José Martí Gómez destacó en los aspectos más humanos de la información, por eso brilló en el tratamiento de los sucesos. Como nunca fue un perdonavidas ni un sobrado, trataba a los pipiolos como si fueran seres humanos, actitud de la que me beneficié cuando me ofreció una página semanal a finales de los años 70 en el relanzamiento de la mítica revista Por Favor, reciclada en un ameno remedo de la norteamericana Rolling Stone que no fue entendido por el público y se vio obligado a chapar al cabo de un par de meses. Por aquellos tiempos, el gran Martí Gómez formaba pareja artística con Josep Ramoneda, pero sus caminos acabaron separándose: Ramoneda quería prosperar en la vida y tratarse con gente importante, mientras que su socio prefería seguir viviendo en su particular y entretenido inframundo, donde era famoso por cultivar la amistad de polis y delincuentes por igual, como si hubiese llegado a la conclusión de que tampoco eran tan diferentes. La ambición y el medro nunca fueron lo suyo. Cuando veía a un colega que le daba mala espina, solía pronunciar una frase letal que tuve la dicha de escuchar en cierta ocasión: “Cuidado con ése, Ramón, que es de los que llegan a director”.

No estoy seguro de que el periodismo sea el mejor oficio del mundo, como sostenía el difunto en sus memorias, pero hubo una época en la que era una opción interesante (como las escuelas de arte para los pioneros del rock británico) para todos aquellos que tal vez no sabían muy bien a donde iban, pero si tenían claro a donde no querían ir. A Martí Gómez le gustaba explicar historias y encontró en la prensa el vehículo ideal para contarlas.
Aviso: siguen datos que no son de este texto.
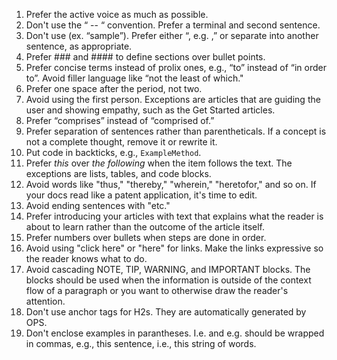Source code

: 1.	Prefer the active voice as much as possible.
2.	Don't use the “ -- “ convention. Prefer a terminal and second sentence.
3.	Don't use (ex. “sample”). Prefer either “, e.g. ,” or separate into another sentence, as appropriate.
4.	Prefer ### and #### to define sections over bullet points.
5.	Prefer concise terms instead of prolix ones, e.g., “to” instead of “in order to”. Avoid filler language like “not the least of which."
6.	Prefer one space after the period, not two.
7.	Avoid using the first person. Exceptions are articles that are guiding the user and showing empathy, such as the Get Started articles.
8.	Prefer “comprises” instead of “comprised of.”
9.	Prefer separation of sentences rather than parentheticals. If a concept is not a complete thought, remove it or rewrite it.
10. Put code in backticks, e.g., `ExampleMethod`.
11. Prefer *this* over *the following* when the item follows the text. The exceptions are lists, tables, and code blocks.
12. Avoid words like "thus," "thereby," "wherein," "heretofor," and so on. If your docs read like a patent application, it's time to edit.
13. Avoid ending sentences with "etc."
14. Prefer introducing your articles with text that explains what the reader is about to learn rather than the outcome of the article itself.
15. Prefer numbers over bullets when steps are done in order.
16. Avoid using "click here" or "here" for links. Make the links expressive so the reader knows what to do.
17. Avoid cascading NOTE, TIP, WARNING, and IMPORTANT blocks. The blocks should be used when the information is outside of the context flow of a paragraph or you want to otherwise draw the reader's attention.
18. Don't use anchor tags for H2s. They are automatically generated by OPS.
19. Don't enclose examples in parantheses. I.e. and e.g. should be wrapped in commas, e.g., this sentence, i.e., this string of words.
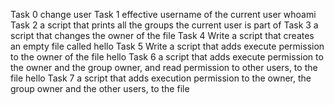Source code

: Task 0 change user
Task 1 effective username of the current user whoami
Task 2 a script that prints all the groups the current user is part of
Task 3  a script that changes the owner of the file
Task 4 Write a script that creates an empty file called hello
Task 5 Write a script that adds execute permission to the owner of the file hello
Task 6 a script that adds execute permission to the owner and the group owner, and read permission to other users, to the file hello
Task 7 a script that adds execution permission to the owner, the group owner and the other users, to the file
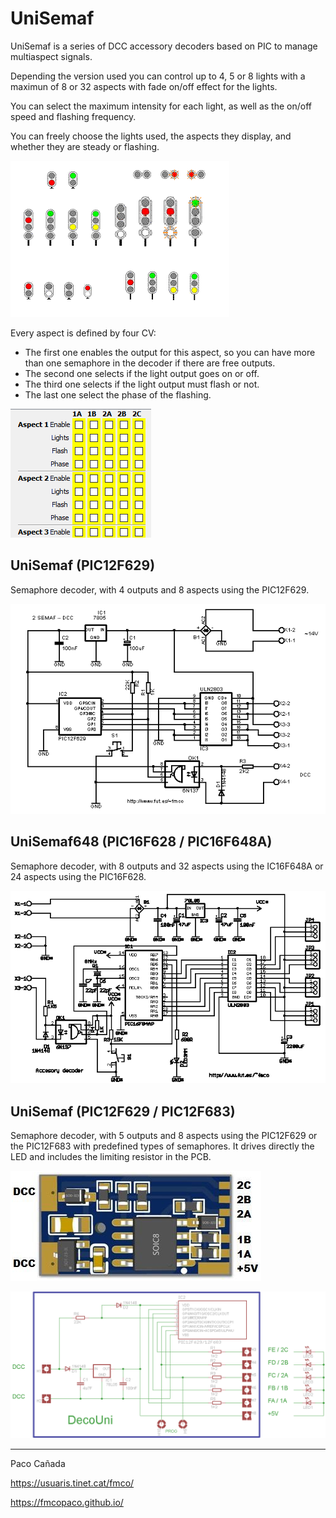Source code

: # UniSemaf
UniSemaf is a series of DCC accessory decoders based on PIC to manage multiaspect signals.

Depending the version used you can control up to 4, 5 or 8 lights with a maximun of 8 or 32 aspects with fade on/off effect for the lights.

You can select the maximum intensity for each light, as well as the on/off speed and flashing frequency.

You can freely choose the lights used, the aspects they display, and whether they are steady or flashing.


 ![UniSemaf](images/aspects.gif)

Every aspect is defined by four CV:
- The first one enables the output for this aspect, so you can have more than one semaphore in the decoder if there are free outputs.
- The second one selects if the light output goes on or off.
- The third one selects if the light output must flash or not.
- The last one select the phase of the flashing.

 ![UniSemaf](images/CV.png)



 ## UniSemaf (PIC12F629)

Semaphore decoder, with 4 outputs and 8 aspects using the PIC12F629.

 ![UniSemaf](images/dcc2semaf.gif)


 ## UniSemaf648 (PIC16F628 / PIC16F648A)

Semaphore decoder, with 8 outputs and 32 aspects using the IC16F648A or 24 aspects using the PIC16F628.

 ![UniSemaf](images/dccacc.gif)



 ## UniSemaf (PIC12F629 / PIC12F683)

Semaphore decoder, with 5 outputs and 8 aspects using the PIC12F629 or the PIC12F683 with predefined types of semaphores. It drives directly the LED and includes the limiting resistor in the PCB.

 ![UniSemaf](images/unisemaf25.png)

 ![UniSemaf](images/DecoUniSch.png)

---

Paco Cañada

https://usuaris.tinet.cat/fmco/

https://fmcopaco.github.io/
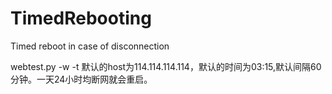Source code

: # TimedRebooting
Timed reboot in case of disconnection

webtest.py -w <inputweb> -t <inputtime> 
默认的host为114.114.114.114，默认的时间为03:15,默认间隔60分钟。一天24小时均断网就会重启。
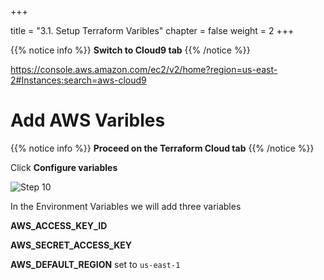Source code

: +++

title = "3.1. Setup Terraform Varibles"
chapter = false
weight = 2
+++


{{% notice info %}}
__Switch to  Cloud9 tab__
{{% /notice %}}


https://console.aws.amazon.com/ec2/v2/home?region=us-east-2#Instances:search=aws-cloud9



# Add AWS Varibles 

{{% notice info %}}
__Proceed on the Terraform Cloud tab__
{{% /notice %}}

Click __Configure variables__

![Step 10](/images/lab3/configure_tf_vars.png)

In the Environment Variables we will add three variables 

__AWS_ACCESS_KEY_ID__ 

__AWS_SECRET_ACCESS_KEY__ 

__AWS_DEFAULT_REGION__ set to `us-east-1`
Y si lo recuerdo con la pipa y la gabardina es porque es así como interpretaba a la perfección un personaje hoy anacrónico: el reportero a lo Tintin (con vicios de adulto) o a lo Tribulete (en versión más o menos seria) que curraba como un esclavo, pero siempre le quedaba tiempo para fumar, beber, gritar y hacer el gamberro.

Martí Gómez hasta tuvo tiempo para dedicárselo al club de fútbol de sus amores, el Español (sostenía que después de la catástrofe dominical en el campo que fuera, sabía que ya no podía pasarle nada peor a lo largo de la siguiente semana) y para convertirse en un icono del periodismo barcelonés. Sí, era de Castellón por nacimiento, pero barcelonés por decisión, algo que a mí se me antoja mucho más meritorio que lo logrado por los que ya nacimos aquí.